Plaintiff brings claims under the authority of the Clayton Act, specifically 15 U.S.C. § 15, based upon alleged violations of the Sherman Act, 15 U.S.C. § 1, et seq. Claims under § 15 are subject to a four-year limitations period. 15 U.S.C. § 15b ("Any action to enforce any cause of action under section 15 . . . of this title shall be forever barred unless commenced within four years after the cause of action accrued."). In applying this statute, the Supreme Court has espoused a general rule to the effect that an antitrust "cause of action accrues and the statute begins to run when a defendant commits an act that injures a plaintiff's business." Z enith Radio Corp. v. Hazeltine Research, Inc., 401 U.S. 321, 338 (1971). One exception to this general rule, the "continuing violation exception," is that, "[i]n the context of a continuing conspiracy to violate the antitrust laws, . . . each time a plaintiff is injured by an act of the defendants a cause of action accrues to him to recover the damages caused by that act and that, as to those damages, the statute of limitations runs from the commission of the act." Zenith Radio, 401 U.S. at 338. Another exception recognized in Zenith Radio, the "speculative damages exception," is that if future damages are unascertainable and therefore unrecoverable at the time a cause of action would otherwise be deemed to accrue, a cause of action for such damages does not actually accrue until the plaintiff suffers the damages.

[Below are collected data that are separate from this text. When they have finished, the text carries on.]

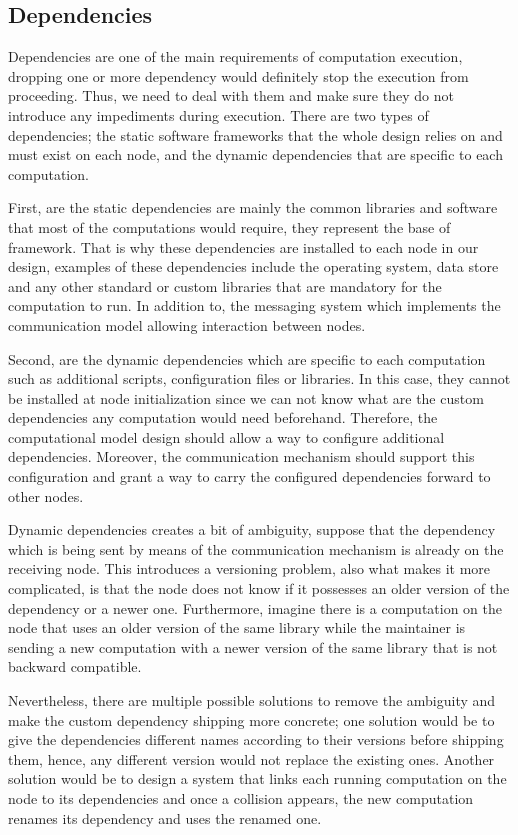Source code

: \newpage


\subsection{Dependencies}

Dependencies are one of the main requirements of computation execution, dropping one or more dependency would definitely stop the execution from proceeding. Thus, we need to deal with them and make sure they do not introduce any impediments during execution.  There are two types of dependencies; the static software frameworks that the whole design relies on and must exist on each node, and the dynamic dependencies that are specific to each computation.

First, are the static dependencies are mainly the common libraries and software that most of the computations would require, they represent the base of framework. That is why these dependencies are installed to each node in our design, examples of these dependencies include the operating system, data store and any other standard or custom libraries that are mandatory for the computation to run. In addition to, the messaging system which implements the communication model allowing interaction between nodes. 

 Second, are the dynamic dependencies which are specific to each computation such as additional scripts, configuration files or libraries. In this case, they cannot be installed at node initialization since we can not know what are the custom dependencies any computation would need beforehand. Therefore, the computational model design should allow a way to configure additional dependencies. Moreover, the communication mechanism should support this configuration and grant a way to carry the configured dependencies forward to other nodes.
 
 
  Dynamic dependencies creates a bit of ambiguity, suppose that the dependency which is being sent by means of the communication mechanism is already on the receiving node. This introduces a  versioning problem, also what makes it more complicated, is that the node does not know if it possesses an older version of the dependency or a newer one. Furthermore,  imagine there is a computation on the node that uses an older version of the same library while the maintainer is sending a new computation with a newer version of the same library that is not backward compatible. 
  
   Nevertheless, there are multiple possible solutions to remove the ambiguity and make the custom dependency shipping more concrete; one solution would be to give the dependencies different names according to their versions before shipping them, hence, any different version would not replace the existing ones. Another solution would be to design a system that links each running computation on the node to its dependencies and once a collision appears, the new computation renames its dependency and uses the renamed one.
 

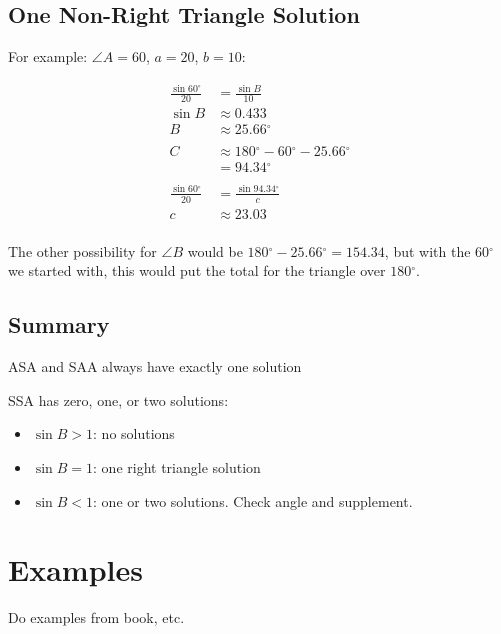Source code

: \documentclass{exam}
\newcommand{\dg}{\ensuremath{^\circ}}
\begin{document}
  \subsection{One Non-Right Triangle Solution}
  For example: $\angle A = 60$, $a = 20$, $b = 10$:

  \begin{align*}
    \frac{\sin 60 \dg}{20} & = \frac{\sin B}{10} \\
    \sin B                & \approx 0.433\\
    B                     & \approx 25.66 \dg \\
    \\
    C                     & \approx 180 \dg - 60 \dg - 25.66 \dg \\
                          & = 94.34 \dg \\
    \\
    \frac{\sin 60 \dg}{20} & = \frac{\sin 94.34 \dg}{c} \\
    c                     & \approx 23.03 \\
  \end{align*}

  The other possibility for $\angle B$ would be $180 \dg - 25.66 \dg = 154.34$, but with the $60 \dg$ we started with,
  this would put the total for the triangle over $180 \dg$.

  \subsection{Summary}
  \begin{itemize*}
    \item ASA and SAA always have exactly one solution

    \item SSA has zero, one, or two solutions:
      \begin{itemize}
        \item $\sin B > 1$: no solutions
        \item $\sin B = 1$: one right triangle solution
        \item $\sin B < 1$: one or two solutions.  Check angle and supplement.
      \end{itemize}

  \end{itemize*}

  \section{Examples}
  Do examples from book, etc.
\end{document}

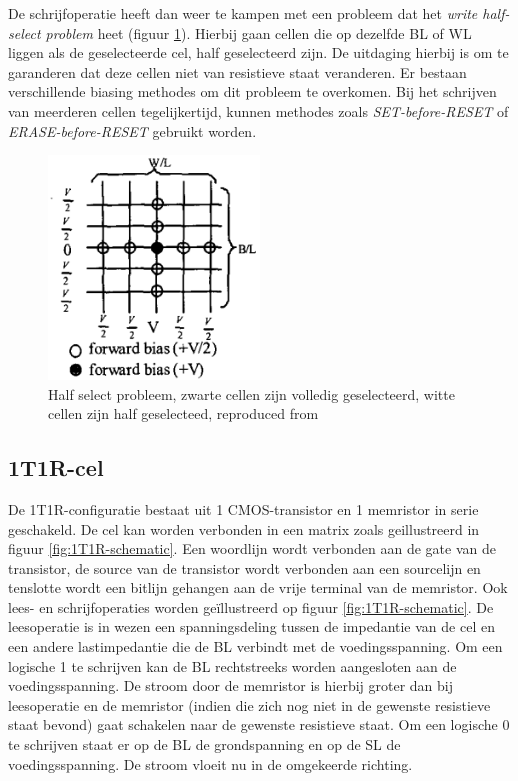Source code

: De schrijfoperatie heeft dan weer te kampen met een probleem dat het \textit{write half-select problem} heet (figuur \ref{fig:halfselct}). Hierbij gaan cellen die op dezelfde BL of WL liggen als de geselecteerde cel, half geselecteerd zijn. De uitdaging hierbij is om te garanderen dat deze cellen niet van resistieve staat veranderen. Er bestaan verschillende biasing methodes \cite{1269425} om dit probleem te overkomen. Bij het schrijven van meerderen cellen tegelijkertijd, kunnen methodes zoals \textit{SET-before-RESET} of \textit{ERASE-before-RESET}\cite{5763125} gebruikt worden.

\begin{figure}
  \centering
  \includegraphics[width=0.5\textwidth]{../fig/hfdstk-cel-halfselect.png}
  \caption[Half select problem]{Half select probleem, zwarte cellen zijn volledig geselecteerd, witte cellen zijn half geselecteed, reproduced from\cite{1269425}}
  \label{fig:halfselct}
\end{figure}

\subsection{1T1R-cel}
\label{1T1R}
De 1T1R-configuratie bestaat uit 1 CMOS-transistor en 1 memristor in serie geschakeld. De cel kan  worden verbonden in een matrix zoals geillustreerd in figuur \ref{fig:1T1R-schematic}. Een woordlijn wordt verbonden aan de gate van de transistor, de source van de transistor wordt verbonden aan een sourcelijn en tenslotte wordt een bitlijn gehangen aan de vrije terminal van de memristor. Ook lees- en schrijfoperaties worden geïllustreerd op figuur \ref{fig:1T1R-schematic}. De leesoperatie is in wezen een spanningsdeling tussen de impedantie van de cel en een andere lastimpedantie die de BL verbindt met de voedingsspanning. Om een logische 1 te schrijven kan de BL rechtstreeks worden aangesloten aan de voedingsspanning. De stroom door de memristor is hierbij groter dan bij leesoperatie en de memristor (indien die zich nog niet in de gewenste resistieve staat bevond) gaat schakelen naar de gewenste resistieve staat. Om een logische 0 te schrijven staat er op de BL de grondspanning en op de SL de voedingsspanning. De stroom vloeit nu in de omgekeerde richting.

Id. at 339.

The Sixth Circuit has described the "continuing violation" exception to the general four-year statute of limitations as follows:

A continuing antitrust violation is one in which the plaintiff's interests are repeatedly invaded. When a continuing antitrust violation is alleged, a cause of action accrues each time the plaintiff is injured by an act of the defendants. Even when a plaintiff alleges a continuing violation, an overt act by the defendant is required to restart the statute of limitations and the statute runs from the last overt act. . . .
. . . .
An overt act that restarts the statute of limitations is characterized by two elements: (1) it must be a new and independent act that is not merely a reaffirmation of a previous act; and (2) it must inflict new and accumulating injury on the plaintiff.
DXS, Inc. v. Siemens Med. Sys., Inc., 100 F.3d 462, 467 (6th Cir. 1996) (internal citations and quotation marks omitted). In other words, even under the "continuing violation" exception, "for statute of limitations purposes, the focus is on the timing of the causes of injury, i.e., the defendant's overt acts, as opposed to the effects of the overt acts." Id.

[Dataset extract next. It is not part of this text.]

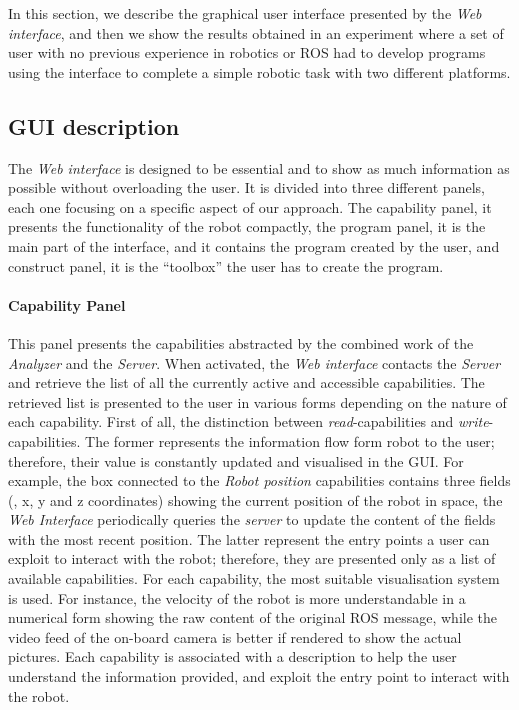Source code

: In this section, we describe the graphical user interface presented by the \textit{Web interface}, and then we show the results obtained in an experiment where a set of user with no previous experience in robotics or ROS had to develop programs using the interface to complete a simple robotic task with two different platforms.

\subsection{GUI description}
The \textit{Web interface} is designed to be essential and to show as much information as possible without overloading the user. It is divided into three different panels, each one focusing on a specific aspect of our approach. The capability panel, it presents the functionality of the robot compactly, the program panel, it is the main part of the interface, and it contains the program created by the user, and construct panel, it is the ``toolbox'' the user has to create the program.

\paragraph{Capability Panel} This panel presents the capabilities abstracted by the combined work of the \textit{Analyzer} and the \textit{Server}. When activated, the \textit{Web interface} contacts the \textit{Server} and retrieve the list of all the currently active and accessible capabilities. The retrieved list is presented to the user in various forms depending on the nature of each capability. First of all, the distinction between \textit{read}-capabilities and \textit{write}-capabilities. The former represents the information flow form robot to the user; therefore, their value is constantly updated and visualised in the GUI. For example, the box connected to the \textit{Robot position} capabilities contains three fields (\ie, x, y and z coordinates) showing the current position of the robot in space, the \textit{Web Interface} periodically queries the \textit{server} to update the content of the fields with the most recent position. The latter represent the entry points a user can exploit to interact with the robot; therefore, they are presented only as a list of available capabilities. For each capability, the most suitable visualisation system is used. For instance, the velocity of the robot is more understandable in a numerical form showing the raw content of the original ROS message, while the video feed of the on-board camera is better if rendered to show the actual pictures. Each capability is associated with a description to help the user understand the information provided, and exploit the entry point to interact with the robot.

In the case at bar, Mohawk argues that Watson's claims are barred by the four-year statute of limitations because, assuming the plaintiff's allegations to be true, the conduct in which Mohawk engaged is nothing more than a manifestation of the conspiracy allegedly entered into in 1998. Watson, on the other hand, asserts that the new refusals to deal that occurred in 2005, 2006 and 2007 are evidence of a "continuing violation" sufficient to restart the running of the statute of limitations and that they fall within the "speculative damages" exception announced in Zenith Radio.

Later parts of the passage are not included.